Assassin's Creed: Black Flag Resynced - A Triumphant Return

Back in 2013, Ubisoft launched the original Assassin's Creed: Black Flag. The much anticipated fourth numbered entry in the series - a critically acclaimed and well received sequel that took players to a time of swashbuckling pirates. Due to how it evolved Assassin's Creed 3's naval combat with a strong story and cast, it became many people's favourite in the long-running series. Now, thirteen years later, Edward Kenway and his crew return in a full remake.

Spearheaded by Ubisoft Singapore and a whole fleet of Ubisoft support studios, Assassin's Creed: Black Flag Resynced is a modernised and faithful version of the original. Although, the studio has been unafraid to make additive changes to story and gameplay, without veering into the modern focus on RPG elements.

Video Review: Assassin’s Creed Black Flag Resynced

Although one of the largest changes is the removal of the first-person, modern day segments that took place at Abstergo Entertainment. I might be in the minority of people who enjoyed it when the older games put more focus on the modern day, but I understand why they want to keep players immersed in the protagonist's story.

You play as Edward Kenway, a Welsh privateer turned pirate. Within a few scenes, it's easy to remember why actor Matt Ryan's performance was celebrated by fans and the charismatic Edward Kenway became a fan favourite character. It's still one of the strongest stories and cast of characters in the Assassin's Creed series. Like any self-respecting pirates, they're a group of morally grey, loyal and backstabbing profiteers.

Edward Kenway's journey remains the same: he leaves his homeland and the love of his life to seek out his fortune as a Privateer on the high seas. But when he breaks his vow to return home after two years, he's become a known pirate still drawing blood to fill his pockets with coin and to stop the rumble in his belly. But when misfortune shipwrecks him alongside a mysterious assassin, Edward finds a path towards the fortune he's always dreamed of. The start of a perilous journey that entangles him between the Templar and Assassin war. All while trying to keep his crew alive and make a life for himself.

Despite the removal of modern day missions and the decision not to remake the Freedom Cry downloadable content, the main and side missions remain as well-written as ever. But perhaps unsurprisingly, Ubisoft have added over six hours of brand new content: a new 8 mission post-game story chapter, new side missions linked to favourite characters, new islands to explore, three naval officers to recruit with their own missions, new pets to find, extra missions and options at Edward's hideout, and rifts that replace the modern day sequences.

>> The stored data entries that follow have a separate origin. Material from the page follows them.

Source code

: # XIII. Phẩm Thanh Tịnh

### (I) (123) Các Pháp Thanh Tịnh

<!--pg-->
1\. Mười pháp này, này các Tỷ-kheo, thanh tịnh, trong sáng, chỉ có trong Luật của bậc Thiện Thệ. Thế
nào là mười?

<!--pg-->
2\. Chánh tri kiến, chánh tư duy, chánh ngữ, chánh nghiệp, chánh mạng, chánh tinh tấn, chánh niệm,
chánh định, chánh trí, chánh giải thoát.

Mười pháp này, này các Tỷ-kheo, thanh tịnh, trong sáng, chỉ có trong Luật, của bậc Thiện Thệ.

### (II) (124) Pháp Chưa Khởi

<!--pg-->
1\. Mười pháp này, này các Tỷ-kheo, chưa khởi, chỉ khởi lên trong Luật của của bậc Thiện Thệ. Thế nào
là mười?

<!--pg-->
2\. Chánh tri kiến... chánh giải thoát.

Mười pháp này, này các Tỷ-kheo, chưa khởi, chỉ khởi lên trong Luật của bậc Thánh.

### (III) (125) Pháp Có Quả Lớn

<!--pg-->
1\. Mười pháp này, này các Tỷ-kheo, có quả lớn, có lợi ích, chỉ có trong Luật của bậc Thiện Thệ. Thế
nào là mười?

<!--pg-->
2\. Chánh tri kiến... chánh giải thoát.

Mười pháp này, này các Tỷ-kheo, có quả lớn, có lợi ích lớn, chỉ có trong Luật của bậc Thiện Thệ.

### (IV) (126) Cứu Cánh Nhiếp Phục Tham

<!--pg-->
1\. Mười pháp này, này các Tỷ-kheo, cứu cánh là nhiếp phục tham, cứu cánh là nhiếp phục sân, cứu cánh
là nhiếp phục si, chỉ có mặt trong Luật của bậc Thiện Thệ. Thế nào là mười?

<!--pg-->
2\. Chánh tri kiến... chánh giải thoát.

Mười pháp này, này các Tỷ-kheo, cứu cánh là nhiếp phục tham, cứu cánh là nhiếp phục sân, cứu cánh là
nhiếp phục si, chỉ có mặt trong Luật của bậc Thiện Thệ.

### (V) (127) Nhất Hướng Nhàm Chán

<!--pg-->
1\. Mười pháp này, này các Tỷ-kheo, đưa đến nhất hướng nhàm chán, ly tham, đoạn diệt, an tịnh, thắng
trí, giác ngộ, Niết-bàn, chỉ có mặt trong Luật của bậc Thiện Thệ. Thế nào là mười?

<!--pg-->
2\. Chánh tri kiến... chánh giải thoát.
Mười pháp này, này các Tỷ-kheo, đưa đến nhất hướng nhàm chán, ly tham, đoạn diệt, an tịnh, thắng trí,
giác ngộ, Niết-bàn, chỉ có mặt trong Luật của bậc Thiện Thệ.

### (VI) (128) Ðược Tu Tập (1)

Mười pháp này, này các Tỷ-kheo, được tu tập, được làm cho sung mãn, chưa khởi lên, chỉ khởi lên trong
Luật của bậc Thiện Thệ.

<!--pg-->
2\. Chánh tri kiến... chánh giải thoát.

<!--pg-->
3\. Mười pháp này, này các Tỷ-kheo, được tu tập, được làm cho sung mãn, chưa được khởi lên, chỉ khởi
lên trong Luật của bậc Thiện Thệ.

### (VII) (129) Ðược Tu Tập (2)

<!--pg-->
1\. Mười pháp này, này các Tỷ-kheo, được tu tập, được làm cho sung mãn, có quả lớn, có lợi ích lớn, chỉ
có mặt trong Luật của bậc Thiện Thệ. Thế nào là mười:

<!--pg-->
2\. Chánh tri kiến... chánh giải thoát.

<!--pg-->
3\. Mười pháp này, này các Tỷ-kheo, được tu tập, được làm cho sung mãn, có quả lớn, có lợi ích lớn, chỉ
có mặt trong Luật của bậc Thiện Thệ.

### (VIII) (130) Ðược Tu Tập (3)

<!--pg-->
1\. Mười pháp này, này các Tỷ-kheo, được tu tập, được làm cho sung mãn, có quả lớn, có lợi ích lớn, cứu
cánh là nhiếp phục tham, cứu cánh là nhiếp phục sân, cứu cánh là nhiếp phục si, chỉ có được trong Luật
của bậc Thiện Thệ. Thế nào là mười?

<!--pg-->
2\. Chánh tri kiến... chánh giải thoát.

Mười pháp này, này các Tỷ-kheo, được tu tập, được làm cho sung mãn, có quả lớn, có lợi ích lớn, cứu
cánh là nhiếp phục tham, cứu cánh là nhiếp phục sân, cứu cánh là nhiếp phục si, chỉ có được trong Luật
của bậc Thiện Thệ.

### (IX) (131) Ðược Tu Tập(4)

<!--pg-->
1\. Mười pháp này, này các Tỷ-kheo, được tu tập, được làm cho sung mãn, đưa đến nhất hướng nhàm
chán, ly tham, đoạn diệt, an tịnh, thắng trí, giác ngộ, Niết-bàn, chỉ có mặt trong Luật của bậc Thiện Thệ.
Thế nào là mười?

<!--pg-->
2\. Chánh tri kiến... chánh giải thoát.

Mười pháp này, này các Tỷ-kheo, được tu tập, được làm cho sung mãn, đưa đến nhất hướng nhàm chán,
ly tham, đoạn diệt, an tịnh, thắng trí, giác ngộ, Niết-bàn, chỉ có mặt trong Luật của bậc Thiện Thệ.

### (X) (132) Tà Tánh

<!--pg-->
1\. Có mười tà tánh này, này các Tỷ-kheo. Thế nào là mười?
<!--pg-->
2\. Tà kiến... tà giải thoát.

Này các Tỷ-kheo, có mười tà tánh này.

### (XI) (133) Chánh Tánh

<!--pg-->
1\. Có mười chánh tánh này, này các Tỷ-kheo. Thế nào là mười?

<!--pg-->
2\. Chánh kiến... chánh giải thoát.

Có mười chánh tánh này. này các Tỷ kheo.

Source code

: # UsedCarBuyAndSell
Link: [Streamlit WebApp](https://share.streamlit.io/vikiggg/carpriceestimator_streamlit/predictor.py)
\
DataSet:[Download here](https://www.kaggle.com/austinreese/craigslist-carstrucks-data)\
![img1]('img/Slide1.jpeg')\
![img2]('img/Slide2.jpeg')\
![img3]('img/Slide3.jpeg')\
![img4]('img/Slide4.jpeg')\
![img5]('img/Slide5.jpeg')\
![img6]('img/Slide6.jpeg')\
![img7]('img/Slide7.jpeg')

Assassin's Creed: Black Flag Resynced - Ship

Image: Assassin's Creed: Black Flag Resynced - Ship

Being a faithful remake with modern assets, the upgraded visuals extend to the newly recorded cutscenes. Best shown in the post-game side missions and the new naval officer missions. Straight away, you feel the returning actors haven't missed a beat, as the modern graphics allow their acting to be more expressive. These optional missions aren't groundbreaking in level design or plot, but they are enjoyable and feel additive rather than just padding. There's even smaller objectives to find paintings in the world to place in the manor at your hideout. But I especially liked the additions of the naval officers, as they seamlessly blend into the story and add helpful perks to the naval combat.

Without spoiling their stories, my favourite is Lucy Baldwin. She's a shipwright with a traumatic past. So, Edward must help Lucy overcome her past before she will agree to join his crew. These missions blend seamlessly with the original content, and give the Jackdaw ship a very handy perk to nullify damage when you brace for impact.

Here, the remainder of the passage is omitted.